Benjamin Wittes, editor-in-chief of Brookings’ Lawfare blog, and colleague Stephanie Leutert tried to edit the Wikipedia page for “Lawfare”:
Rather to our surprise, our edits were almost immediately undone; the material we added was, literally within minutes, removed. The reason? The disreputable nature of blogs. Wikipedia is, as we shall explain, somewhat inconsistent on this point, but as to the word “lawfare,” it enforced its no-personal-blog rule with a brutal kind of rigor. The consequences are bizarre: As a result of this rule, Wikipedia denies its readers access to the thoughts of an active-duty brigadier general who currently serves as chief prosecutor of the U.S. military commissions, as well as those of a Harvard Law School professor who happens to be among the world’s most renowned national security law scholars. …

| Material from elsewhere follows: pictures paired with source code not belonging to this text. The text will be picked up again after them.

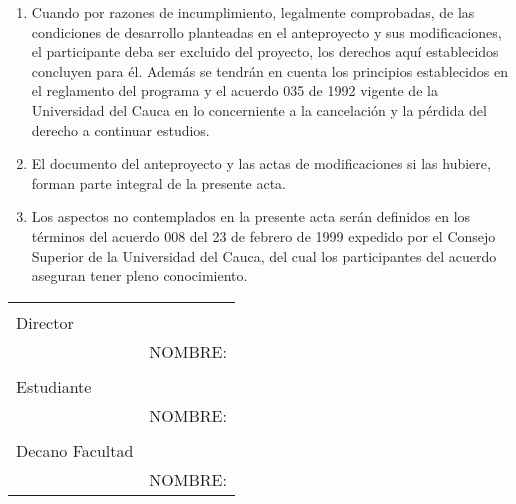 \begin{enumerate}[topsep=0pt, leftmargin=0.6cm, label=\arabic*.-]
    \item Cuando por razones de incumplimiento, legalmente comprobadas, de las condiciones de desarrollo planteadas en el anteproyecto y sus modificaciones, el participante deba ser excluido del proyecto, los derechos aquí establecidos concluyen para él.  Además se tendrán en cuenta los principios establecidos en el reglamento del programa y el acuerdo 035 de 1992 vigente de la Universidad del Cauca en lo concerniente a la cancelación y la pérdida del derecho a continuar estudios.
    
    \item El documento del anteproyecto y las actas de modificaciones si las hubiere, forman parte integral de la presente acta.
    
    \item Los aspectos no contemplados en la presente acta serán definidos en los términos del acuerdo 008 del 23 de febrero de 1999 expedido por el Consejo Superior de la Universidad del Cauca, del cual los participantes del acuerdo aseguran tener pleno conocimiento.

\end{enumerate}

\begin{table}[!h]
    \centering
    \begin{tabular}{m{} m{}}
        
        & \\
        
        Director & \\
        \cline{2-2}
        & NOMBRE: \\
        
        & \\
        
        Estudiante & \\
        \cline{2-2}
        & NOMBRE: \\
        
        & \\
        
        Decano Facultad & \\
        \cline{2-2}
        & NOMBRE: \\

    \end{tabular}
\end{table}

\makeatother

There is an almost comic irony here: Wikipedia, an experiment in new media that has succeeded beyond anyone’s imagination, is so prejudiced against new media that it cannot see value in an active duty military officer’s blogging from Afghanistan. The site’s greatest strength—its ability to flexibly construct knowledge as events occur and new sources emerge—is ultimately undermined by its inability to provide clear and flexible guidelines that allow common-sense source judgments.